Write out each line from the data below that includes the word "Lambda".

Data extracts: Begin

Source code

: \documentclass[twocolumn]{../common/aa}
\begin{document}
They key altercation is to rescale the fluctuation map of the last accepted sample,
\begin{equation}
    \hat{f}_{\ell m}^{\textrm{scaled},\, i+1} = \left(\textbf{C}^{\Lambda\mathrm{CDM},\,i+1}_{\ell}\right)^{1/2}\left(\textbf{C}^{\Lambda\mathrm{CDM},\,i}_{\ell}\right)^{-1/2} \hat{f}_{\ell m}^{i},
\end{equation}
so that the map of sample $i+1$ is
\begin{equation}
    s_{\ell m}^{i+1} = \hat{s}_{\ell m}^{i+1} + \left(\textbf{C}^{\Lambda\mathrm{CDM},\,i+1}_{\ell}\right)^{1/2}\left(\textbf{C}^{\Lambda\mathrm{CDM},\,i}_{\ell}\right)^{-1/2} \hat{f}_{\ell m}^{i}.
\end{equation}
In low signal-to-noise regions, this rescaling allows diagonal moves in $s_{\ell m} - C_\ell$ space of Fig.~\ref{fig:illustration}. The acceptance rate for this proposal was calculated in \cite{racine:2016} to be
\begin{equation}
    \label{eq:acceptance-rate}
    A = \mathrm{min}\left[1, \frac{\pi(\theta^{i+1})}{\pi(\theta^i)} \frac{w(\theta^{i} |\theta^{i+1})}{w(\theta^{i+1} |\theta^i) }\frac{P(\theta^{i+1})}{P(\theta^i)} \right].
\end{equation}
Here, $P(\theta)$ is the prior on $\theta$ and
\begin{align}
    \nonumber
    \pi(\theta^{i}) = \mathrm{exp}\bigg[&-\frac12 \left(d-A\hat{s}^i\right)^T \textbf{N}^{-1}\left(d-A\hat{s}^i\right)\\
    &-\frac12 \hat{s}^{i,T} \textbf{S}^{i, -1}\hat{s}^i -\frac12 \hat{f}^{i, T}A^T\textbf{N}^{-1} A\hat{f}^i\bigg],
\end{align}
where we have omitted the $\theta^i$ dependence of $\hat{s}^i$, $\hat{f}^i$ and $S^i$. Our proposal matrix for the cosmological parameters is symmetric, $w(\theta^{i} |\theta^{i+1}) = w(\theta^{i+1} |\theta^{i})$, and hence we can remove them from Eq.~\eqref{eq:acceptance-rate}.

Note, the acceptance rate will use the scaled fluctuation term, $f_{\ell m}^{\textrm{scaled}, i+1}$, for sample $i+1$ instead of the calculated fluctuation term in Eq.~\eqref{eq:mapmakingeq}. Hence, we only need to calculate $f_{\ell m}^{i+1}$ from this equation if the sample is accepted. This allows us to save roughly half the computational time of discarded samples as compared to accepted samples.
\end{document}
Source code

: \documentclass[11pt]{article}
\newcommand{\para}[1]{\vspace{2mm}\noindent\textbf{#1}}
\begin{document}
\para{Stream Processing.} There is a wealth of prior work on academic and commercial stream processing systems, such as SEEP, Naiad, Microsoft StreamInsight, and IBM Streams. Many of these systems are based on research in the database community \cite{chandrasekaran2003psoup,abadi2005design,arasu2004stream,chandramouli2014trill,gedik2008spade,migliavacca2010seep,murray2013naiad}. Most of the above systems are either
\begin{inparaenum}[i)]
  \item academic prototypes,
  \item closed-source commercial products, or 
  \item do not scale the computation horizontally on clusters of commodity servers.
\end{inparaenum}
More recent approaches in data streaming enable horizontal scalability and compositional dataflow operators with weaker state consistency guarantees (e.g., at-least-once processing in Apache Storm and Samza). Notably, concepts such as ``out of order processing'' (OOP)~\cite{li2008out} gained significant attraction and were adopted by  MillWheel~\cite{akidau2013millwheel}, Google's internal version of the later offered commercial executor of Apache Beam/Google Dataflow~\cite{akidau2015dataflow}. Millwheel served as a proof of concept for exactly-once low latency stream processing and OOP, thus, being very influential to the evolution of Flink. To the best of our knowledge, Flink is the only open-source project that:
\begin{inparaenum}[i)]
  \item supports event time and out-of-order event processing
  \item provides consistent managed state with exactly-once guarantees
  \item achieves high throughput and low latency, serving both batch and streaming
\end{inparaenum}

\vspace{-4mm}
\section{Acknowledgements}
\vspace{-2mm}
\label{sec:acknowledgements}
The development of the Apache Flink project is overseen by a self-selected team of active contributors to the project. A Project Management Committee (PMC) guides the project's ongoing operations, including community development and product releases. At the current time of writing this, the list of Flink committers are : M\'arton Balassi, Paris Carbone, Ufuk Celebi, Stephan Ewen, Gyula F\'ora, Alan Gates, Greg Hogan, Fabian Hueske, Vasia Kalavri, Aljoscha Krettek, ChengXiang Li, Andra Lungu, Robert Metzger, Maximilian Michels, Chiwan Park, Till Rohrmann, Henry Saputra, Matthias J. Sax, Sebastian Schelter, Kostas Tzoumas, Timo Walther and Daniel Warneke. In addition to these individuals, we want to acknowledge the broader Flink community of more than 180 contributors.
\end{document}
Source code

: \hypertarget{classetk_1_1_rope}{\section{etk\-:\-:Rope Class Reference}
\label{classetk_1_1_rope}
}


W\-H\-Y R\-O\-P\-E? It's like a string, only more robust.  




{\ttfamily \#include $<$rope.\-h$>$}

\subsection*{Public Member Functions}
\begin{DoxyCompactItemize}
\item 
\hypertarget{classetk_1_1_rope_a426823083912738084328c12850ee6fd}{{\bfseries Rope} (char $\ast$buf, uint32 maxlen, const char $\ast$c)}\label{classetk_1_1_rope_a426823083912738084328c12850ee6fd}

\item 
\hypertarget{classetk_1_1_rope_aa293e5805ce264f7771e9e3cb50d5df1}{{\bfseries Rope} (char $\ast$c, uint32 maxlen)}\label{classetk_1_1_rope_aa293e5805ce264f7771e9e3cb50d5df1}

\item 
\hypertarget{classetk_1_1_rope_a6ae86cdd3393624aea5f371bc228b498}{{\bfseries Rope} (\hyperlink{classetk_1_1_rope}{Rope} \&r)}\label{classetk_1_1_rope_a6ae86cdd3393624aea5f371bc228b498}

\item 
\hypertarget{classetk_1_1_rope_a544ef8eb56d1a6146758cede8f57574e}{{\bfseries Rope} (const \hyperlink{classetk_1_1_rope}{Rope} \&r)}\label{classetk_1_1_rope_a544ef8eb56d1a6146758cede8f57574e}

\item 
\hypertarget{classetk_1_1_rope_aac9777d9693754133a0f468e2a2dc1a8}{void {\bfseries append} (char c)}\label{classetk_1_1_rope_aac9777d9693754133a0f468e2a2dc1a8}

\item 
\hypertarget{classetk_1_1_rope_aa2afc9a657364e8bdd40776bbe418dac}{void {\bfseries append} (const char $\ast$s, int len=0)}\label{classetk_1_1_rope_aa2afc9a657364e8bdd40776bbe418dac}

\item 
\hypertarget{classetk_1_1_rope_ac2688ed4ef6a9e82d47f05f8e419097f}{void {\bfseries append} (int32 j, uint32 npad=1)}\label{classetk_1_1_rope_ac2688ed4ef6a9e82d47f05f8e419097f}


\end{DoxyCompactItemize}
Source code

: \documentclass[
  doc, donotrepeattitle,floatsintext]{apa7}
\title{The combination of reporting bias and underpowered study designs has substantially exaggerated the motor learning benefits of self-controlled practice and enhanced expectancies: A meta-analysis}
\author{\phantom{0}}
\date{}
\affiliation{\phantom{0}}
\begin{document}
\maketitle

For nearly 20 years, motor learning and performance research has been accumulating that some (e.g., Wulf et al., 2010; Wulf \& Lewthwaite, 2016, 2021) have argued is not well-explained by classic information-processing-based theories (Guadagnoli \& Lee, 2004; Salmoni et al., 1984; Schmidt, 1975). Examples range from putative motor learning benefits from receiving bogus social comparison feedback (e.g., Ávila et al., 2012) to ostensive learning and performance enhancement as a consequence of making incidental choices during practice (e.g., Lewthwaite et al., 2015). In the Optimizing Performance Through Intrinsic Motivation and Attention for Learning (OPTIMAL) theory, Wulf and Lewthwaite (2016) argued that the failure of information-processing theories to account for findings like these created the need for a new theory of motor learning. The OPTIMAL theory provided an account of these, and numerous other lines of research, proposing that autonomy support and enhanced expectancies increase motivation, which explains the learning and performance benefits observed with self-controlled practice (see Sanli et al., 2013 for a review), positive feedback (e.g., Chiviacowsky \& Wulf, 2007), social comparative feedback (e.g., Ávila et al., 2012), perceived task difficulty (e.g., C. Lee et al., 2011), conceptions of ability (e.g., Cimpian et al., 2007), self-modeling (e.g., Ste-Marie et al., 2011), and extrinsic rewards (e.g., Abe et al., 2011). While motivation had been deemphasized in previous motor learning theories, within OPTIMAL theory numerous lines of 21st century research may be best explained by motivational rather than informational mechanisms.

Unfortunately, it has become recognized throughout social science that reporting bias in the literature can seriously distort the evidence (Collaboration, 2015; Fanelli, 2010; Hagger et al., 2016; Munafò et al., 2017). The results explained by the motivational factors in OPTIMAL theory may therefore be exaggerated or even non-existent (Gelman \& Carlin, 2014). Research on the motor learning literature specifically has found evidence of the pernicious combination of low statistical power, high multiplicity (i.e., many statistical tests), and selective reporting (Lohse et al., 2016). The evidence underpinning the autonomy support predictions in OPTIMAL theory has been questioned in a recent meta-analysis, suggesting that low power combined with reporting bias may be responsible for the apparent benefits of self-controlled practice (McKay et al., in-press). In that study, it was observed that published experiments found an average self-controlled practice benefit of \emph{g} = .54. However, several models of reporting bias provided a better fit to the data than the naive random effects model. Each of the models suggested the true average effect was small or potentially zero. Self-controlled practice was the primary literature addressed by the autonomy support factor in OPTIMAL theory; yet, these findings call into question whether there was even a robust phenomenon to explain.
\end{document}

Data extracts: End

Written response:
    \hat{f}_{\ell m}^{\textrm{scaled},\, i+1} = \left(\textbf{C}^{\Lambda\mathrm{CDM},\,i+1}_{\ell}\right)^{1/2}\left(\textbf{C}^{\Lambda\mathrm{CDM},\,i}_{\ell}\right)^{-1/2} \hat{f}_{\ell m}^{i},
    s_{\ell m}^{i+1} = \hat{s}_{\ell m}^{i+1} + \left(\textbf{C}^{\Lambda\mathrm{CDM},\,i+1}_{\ell}\right)^{1/2}\left(\textbf{C}^{\Lambda\mathrm{CDM},\,i}_{\ell}\right)^{-1/2} \hat{f}_{\ell m}^{i}.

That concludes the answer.